__EXERCISE__: Copy every line of the records below that holds the word "quad".

__MATERIAL TO PROCESS__:
▶

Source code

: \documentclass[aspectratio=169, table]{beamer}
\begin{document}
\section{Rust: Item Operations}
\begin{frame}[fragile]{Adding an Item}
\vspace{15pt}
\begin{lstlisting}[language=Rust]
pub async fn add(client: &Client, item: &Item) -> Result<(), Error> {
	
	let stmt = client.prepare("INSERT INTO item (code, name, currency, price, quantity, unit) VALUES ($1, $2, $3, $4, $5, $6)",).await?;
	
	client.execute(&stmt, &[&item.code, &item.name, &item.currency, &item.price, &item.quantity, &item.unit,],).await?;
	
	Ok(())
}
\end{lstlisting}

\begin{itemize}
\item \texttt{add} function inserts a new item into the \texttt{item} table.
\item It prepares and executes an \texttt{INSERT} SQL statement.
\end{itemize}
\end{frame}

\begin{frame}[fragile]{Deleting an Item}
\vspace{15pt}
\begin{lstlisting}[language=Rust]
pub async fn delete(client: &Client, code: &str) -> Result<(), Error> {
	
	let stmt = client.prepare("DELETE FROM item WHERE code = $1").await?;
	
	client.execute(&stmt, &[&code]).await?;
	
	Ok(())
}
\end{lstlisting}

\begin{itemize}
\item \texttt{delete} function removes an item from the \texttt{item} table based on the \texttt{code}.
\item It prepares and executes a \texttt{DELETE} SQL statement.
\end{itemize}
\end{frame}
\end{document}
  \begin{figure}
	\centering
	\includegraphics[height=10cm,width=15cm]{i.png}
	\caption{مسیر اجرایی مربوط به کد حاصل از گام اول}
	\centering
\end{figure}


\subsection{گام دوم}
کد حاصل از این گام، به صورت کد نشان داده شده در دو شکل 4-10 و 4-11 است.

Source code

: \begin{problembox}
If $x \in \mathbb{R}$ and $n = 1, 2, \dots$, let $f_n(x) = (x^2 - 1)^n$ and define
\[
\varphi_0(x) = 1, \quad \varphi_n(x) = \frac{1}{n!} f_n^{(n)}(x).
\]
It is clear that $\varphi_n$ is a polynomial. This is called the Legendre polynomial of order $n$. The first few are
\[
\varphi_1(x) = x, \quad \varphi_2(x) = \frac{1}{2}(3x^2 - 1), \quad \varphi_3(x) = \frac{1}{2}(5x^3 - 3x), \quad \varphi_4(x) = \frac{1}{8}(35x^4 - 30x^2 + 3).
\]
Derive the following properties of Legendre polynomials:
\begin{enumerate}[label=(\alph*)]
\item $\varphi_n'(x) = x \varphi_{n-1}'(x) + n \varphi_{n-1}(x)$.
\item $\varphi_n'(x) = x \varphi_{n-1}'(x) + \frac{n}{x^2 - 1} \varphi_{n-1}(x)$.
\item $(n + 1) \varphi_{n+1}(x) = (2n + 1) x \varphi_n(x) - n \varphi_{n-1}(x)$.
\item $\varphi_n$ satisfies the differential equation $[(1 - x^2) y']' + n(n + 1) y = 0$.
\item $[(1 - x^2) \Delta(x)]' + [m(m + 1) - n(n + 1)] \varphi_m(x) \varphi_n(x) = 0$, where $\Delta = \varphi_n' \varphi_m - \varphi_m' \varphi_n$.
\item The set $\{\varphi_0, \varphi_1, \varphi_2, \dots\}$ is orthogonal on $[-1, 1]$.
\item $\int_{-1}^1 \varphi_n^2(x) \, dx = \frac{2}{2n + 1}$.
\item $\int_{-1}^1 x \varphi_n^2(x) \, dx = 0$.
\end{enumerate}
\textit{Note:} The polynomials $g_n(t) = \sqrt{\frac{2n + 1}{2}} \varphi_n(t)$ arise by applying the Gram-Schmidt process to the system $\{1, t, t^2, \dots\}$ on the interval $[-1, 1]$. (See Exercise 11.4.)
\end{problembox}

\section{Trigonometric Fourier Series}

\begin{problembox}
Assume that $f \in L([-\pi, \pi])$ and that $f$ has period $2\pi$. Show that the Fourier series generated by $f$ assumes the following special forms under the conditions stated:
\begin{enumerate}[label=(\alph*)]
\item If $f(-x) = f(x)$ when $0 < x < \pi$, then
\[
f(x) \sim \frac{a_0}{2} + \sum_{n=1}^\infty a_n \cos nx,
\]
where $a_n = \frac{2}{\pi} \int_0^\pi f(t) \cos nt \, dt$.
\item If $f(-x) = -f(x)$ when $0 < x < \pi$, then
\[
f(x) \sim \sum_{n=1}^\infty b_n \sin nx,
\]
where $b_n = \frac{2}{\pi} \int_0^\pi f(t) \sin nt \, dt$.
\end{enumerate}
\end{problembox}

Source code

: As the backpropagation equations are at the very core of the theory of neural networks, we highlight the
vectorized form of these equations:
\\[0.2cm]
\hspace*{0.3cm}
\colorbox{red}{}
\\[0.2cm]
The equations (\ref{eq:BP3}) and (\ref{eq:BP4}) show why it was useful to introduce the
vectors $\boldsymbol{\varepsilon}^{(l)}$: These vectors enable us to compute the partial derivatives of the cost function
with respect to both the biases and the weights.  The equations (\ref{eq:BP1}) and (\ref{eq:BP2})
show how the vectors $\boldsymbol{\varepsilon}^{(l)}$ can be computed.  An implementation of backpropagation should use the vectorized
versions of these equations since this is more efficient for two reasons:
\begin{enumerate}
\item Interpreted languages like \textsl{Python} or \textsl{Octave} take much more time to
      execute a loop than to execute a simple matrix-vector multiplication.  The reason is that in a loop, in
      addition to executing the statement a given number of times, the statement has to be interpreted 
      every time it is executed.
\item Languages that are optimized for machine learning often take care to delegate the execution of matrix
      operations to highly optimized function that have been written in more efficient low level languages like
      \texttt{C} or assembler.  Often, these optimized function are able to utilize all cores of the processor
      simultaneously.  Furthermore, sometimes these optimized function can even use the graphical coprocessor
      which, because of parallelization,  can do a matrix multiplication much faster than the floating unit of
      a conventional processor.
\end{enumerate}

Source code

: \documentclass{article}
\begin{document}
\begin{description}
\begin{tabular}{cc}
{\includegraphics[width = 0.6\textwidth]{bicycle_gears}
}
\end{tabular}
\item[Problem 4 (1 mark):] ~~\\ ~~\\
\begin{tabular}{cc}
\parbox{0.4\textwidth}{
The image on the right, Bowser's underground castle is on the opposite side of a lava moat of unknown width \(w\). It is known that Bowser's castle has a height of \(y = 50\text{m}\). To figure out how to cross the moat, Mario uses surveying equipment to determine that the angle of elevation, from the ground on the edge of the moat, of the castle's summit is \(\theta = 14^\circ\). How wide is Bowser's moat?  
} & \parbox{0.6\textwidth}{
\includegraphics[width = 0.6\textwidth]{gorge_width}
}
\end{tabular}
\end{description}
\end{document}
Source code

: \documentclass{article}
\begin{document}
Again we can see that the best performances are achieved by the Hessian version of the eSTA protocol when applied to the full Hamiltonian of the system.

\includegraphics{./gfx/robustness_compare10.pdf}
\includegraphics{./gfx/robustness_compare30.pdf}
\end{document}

◀

__EXERCISE OUTPUT__:
\varphi_0(x) = 1, \quad \varphi_n(x) = \frac{1}{n!} f_n^{(n)}(x).
\varphi_1(x) = x, \quad \varphi_2(x) = \frac{1}{2}(3x^2 - 1), \quad \varphi_3(x) = \frac{1}{2}(5x^3 - 3x), \quad \varphi_4(x) = \frac{1}{8}(35x^4 - 30x^2 + 3).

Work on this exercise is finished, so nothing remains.